Por um lado, há um problema grave de desemprego, por outro, há empregos em que as pessoas ganham pouco. Como lidar com isso?
O desemprego é sempre uma forma de pressão para baixar os salários. Quanto mais pessoas desempregadas menos vamos receber dos nossos patrões porque o argumento "Se não queres estas condições, há quem queira ocupar o teu lugar por condições inferiores àquelas que tu tens, com salário mais baixo, a trabalhar mais horas" colhe sempre.

Quais foram as principais conclusões a que chegou?
Cheguei a várias. Os patrões são invisíveis, num "call center" ninguém sabe para quem trabalha, ninguém sabe a quem se deve dirigir para reclamar condições de trabalho, para reclamar salário, para reclamar direitos. Isto é um sistema de protecção máxima de quem acumula riqueza com esta actividade. Uma pessoa pode não ter sequer um escritório em Portugal e fazer milhões todos os meses com a actividade de um "call center".

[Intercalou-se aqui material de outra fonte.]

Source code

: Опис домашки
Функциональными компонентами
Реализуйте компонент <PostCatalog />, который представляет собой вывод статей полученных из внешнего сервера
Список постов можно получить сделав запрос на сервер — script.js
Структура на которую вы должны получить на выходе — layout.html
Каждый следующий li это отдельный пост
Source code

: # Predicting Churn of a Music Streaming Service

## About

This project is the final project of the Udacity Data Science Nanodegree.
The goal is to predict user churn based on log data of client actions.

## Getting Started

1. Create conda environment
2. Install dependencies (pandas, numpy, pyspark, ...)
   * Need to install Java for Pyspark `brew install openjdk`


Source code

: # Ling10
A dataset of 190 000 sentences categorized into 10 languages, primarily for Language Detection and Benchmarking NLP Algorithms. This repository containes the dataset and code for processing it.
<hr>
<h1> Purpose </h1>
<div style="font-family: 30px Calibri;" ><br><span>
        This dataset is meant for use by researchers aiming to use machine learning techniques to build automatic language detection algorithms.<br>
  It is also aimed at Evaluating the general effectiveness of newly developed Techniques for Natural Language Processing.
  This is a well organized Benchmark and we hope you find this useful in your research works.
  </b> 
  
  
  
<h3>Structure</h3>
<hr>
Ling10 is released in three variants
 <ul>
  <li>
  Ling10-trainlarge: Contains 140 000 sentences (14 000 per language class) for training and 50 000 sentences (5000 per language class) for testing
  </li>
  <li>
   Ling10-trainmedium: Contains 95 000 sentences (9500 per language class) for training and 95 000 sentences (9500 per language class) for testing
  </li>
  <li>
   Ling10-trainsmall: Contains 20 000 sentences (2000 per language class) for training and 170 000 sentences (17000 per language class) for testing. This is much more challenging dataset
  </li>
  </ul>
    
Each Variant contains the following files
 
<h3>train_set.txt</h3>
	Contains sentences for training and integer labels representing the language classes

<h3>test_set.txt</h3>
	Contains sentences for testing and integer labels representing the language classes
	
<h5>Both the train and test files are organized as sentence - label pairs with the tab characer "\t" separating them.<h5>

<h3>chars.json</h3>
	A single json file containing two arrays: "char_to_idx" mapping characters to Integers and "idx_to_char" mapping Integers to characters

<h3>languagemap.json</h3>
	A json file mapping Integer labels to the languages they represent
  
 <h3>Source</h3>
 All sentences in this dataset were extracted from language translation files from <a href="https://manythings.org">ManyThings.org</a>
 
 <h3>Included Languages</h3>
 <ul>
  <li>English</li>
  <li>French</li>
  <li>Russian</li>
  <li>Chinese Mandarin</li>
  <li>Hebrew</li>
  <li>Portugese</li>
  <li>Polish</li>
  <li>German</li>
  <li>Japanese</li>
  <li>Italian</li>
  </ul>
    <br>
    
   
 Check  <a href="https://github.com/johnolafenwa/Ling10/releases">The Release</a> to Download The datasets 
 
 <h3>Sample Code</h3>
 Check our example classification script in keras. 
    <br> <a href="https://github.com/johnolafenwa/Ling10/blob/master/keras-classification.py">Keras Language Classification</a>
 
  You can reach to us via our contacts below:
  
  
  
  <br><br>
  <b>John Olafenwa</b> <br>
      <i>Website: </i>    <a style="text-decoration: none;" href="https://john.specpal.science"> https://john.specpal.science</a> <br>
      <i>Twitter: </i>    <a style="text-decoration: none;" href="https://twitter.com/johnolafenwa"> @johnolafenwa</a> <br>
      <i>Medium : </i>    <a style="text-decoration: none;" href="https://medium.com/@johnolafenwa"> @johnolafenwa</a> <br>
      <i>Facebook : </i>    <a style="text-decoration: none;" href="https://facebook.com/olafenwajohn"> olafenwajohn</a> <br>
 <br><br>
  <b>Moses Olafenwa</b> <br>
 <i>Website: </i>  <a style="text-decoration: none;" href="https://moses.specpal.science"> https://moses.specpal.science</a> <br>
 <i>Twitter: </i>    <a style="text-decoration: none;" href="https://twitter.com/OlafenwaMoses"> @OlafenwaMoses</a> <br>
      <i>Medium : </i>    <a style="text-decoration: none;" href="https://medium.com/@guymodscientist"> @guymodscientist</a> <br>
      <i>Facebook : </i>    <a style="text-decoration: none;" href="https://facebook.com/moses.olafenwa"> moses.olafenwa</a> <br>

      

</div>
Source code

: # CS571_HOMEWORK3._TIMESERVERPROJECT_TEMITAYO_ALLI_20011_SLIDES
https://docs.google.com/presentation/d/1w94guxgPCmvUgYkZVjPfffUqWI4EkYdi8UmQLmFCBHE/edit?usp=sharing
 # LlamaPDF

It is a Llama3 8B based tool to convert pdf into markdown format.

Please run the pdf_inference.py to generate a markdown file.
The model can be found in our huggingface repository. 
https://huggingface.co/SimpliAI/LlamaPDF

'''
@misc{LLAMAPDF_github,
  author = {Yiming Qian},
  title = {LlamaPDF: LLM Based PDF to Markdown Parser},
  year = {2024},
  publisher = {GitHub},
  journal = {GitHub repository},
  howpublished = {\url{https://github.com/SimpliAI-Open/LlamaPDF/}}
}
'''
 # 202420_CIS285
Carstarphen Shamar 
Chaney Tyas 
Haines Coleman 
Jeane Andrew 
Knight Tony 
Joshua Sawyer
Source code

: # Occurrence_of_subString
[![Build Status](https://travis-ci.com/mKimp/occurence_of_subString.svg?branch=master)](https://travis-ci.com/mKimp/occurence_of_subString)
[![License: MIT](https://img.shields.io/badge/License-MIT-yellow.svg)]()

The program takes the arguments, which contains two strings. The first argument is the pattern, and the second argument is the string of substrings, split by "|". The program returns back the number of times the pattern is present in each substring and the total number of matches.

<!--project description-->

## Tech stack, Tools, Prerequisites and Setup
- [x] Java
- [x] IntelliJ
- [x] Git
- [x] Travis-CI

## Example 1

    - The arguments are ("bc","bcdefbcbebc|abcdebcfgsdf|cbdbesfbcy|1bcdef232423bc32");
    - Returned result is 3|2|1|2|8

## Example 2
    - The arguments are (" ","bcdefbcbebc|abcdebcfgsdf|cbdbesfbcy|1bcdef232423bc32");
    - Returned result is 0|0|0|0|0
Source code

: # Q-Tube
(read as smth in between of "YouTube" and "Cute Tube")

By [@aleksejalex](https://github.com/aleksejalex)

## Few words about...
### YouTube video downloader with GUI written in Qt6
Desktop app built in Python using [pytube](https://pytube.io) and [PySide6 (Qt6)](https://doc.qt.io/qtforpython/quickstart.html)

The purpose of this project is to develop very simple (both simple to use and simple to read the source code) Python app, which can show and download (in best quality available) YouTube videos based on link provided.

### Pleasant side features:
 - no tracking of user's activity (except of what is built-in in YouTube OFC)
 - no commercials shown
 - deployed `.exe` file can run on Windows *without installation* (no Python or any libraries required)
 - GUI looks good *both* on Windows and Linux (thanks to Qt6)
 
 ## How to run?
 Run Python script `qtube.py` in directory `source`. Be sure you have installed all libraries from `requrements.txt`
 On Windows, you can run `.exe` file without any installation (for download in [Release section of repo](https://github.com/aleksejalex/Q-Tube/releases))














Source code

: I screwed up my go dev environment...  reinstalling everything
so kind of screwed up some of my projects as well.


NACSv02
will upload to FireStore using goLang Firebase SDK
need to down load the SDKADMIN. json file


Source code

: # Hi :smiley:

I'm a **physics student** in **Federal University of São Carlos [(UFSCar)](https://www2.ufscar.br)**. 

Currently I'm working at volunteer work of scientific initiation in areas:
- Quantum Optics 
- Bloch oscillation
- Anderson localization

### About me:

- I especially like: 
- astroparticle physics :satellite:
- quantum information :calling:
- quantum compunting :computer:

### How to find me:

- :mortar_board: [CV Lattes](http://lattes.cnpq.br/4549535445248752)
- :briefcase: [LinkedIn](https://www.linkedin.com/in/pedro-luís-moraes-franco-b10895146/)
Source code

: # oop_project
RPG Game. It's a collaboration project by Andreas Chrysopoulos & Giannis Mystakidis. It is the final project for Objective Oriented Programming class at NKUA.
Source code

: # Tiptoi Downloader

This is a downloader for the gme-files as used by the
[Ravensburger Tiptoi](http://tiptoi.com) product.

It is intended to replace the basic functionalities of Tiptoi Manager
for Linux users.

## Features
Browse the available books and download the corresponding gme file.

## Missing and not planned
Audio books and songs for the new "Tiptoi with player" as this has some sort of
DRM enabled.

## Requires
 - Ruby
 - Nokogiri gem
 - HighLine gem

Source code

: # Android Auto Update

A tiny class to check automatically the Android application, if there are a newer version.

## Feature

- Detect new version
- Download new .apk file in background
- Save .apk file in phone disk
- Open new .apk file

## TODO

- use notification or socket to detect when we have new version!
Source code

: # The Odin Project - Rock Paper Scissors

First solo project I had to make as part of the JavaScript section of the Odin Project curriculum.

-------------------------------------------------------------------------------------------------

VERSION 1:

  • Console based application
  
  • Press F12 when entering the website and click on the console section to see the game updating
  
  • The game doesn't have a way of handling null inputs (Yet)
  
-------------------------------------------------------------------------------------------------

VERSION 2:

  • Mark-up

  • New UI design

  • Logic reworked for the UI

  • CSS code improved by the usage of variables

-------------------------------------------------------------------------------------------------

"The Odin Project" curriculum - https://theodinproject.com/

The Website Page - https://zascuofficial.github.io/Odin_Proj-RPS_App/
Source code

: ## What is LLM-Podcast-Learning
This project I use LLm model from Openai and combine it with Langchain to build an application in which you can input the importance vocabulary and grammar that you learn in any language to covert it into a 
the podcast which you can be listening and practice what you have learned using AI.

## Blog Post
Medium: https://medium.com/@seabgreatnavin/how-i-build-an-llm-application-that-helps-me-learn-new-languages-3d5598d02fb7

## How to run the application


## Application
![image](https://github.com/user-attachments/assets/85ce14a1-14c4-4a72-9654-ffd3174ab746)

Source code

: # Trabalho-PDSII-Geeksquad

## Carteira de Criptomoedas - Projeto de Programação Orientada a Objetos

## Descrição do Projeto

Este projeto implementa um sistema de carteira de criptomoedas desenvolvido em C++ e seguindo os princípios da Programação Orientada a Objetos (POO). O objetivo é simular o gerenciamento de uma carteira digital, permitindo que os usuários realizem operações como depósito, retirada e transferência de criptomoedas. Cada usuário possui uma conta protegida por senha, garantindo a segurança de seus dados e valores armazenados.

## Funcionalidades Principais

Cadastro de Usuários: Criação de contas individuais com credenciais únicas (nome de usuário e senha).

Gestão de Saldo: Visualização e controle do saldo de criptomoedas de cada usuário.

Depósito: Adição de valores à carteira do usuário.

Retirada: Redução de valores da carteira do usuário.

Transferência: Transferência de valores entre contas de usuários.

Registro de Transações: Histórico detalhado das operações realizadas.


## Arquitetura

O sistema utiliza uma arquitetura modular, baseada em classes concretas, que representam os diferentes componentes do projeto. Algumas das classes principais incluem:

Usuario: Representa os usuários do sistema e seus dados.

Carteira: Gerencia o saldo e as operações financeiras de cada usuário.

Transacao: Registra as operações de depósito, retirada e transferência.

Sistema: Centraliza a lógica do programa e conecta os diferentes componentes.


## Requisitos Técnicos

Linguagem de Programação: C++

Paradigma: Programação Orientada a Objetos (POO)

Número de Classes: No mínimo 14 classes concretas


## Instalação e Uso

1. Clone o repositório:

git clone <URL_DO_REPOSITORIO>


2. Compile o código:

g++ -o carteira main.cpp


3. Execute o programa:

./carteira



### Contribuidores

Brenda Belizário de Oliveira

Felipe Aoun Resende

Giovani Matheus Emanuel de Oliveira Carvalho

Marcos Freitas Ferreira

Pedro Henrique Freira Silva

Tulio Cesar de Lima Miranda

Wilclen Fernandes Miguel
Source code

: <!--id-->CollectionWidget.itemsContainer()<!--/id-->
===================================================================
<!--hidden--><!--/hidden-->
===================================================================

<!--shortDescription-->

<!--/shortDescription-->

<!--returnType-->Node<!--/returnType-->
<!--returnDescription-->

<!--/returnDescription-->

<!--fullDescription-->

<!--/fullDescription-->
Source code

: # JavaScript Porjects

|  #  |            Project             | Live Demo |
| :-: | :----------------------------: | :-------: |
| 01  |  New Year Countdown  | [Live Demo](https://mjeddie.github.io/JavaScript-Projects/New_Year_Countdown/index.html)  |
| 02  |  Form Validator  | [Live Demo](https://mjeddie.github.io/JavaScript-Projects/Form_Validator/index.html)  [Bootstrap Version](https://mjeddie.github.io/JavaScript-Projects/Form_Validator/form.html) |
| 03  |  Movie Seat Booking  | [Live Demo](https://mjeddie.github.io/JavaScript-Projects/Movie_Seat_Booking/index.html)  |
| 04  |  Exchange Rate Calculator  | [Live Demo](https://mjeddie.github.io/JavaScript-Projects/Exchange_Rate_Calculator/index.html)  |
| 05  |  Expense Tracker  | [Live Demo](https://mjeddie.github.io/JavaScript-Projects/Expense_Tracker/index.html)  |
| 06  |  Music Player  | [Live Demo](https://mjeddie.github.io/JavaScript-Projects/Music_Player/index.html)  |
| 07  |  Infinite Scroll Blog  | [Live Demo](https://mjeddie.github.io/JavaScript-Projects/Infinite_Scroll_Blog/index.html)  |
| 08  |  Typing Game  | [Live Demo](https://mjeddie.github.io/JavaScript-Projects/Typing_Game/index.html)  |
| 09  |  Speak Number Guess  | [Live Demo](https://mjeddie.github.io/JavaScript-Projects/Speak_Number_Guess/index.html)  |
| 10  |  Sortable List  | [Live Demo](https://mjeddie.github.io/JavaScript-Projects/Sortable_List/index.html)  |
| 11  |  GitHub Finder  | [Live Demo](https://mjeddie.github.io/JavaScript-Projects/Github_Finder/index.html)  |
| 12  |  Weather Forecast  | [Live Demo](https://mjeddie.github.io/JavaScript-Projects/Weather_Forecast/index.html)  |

Segundo aspecto que eu queria relevar: onde as pessoas ainda não encontraram a força e as condições suficientes para terem formas de resistência colectivas têm formas individuais. É o pauzinho na engrenagem, é usar todos os minutos da pausa a que têm direito, é enganarem o sistema informático, encontrarem o buraco do sistema informático para terem mais 30 segundos entre cada chamada, para descansarem a cabeça, é não ouvirem nunca o que o supervisor lhes diz aos gritos. Há variadas formas dessa resistência individual e que são formas muito interessantes que revelam o não conformismo das pessoas.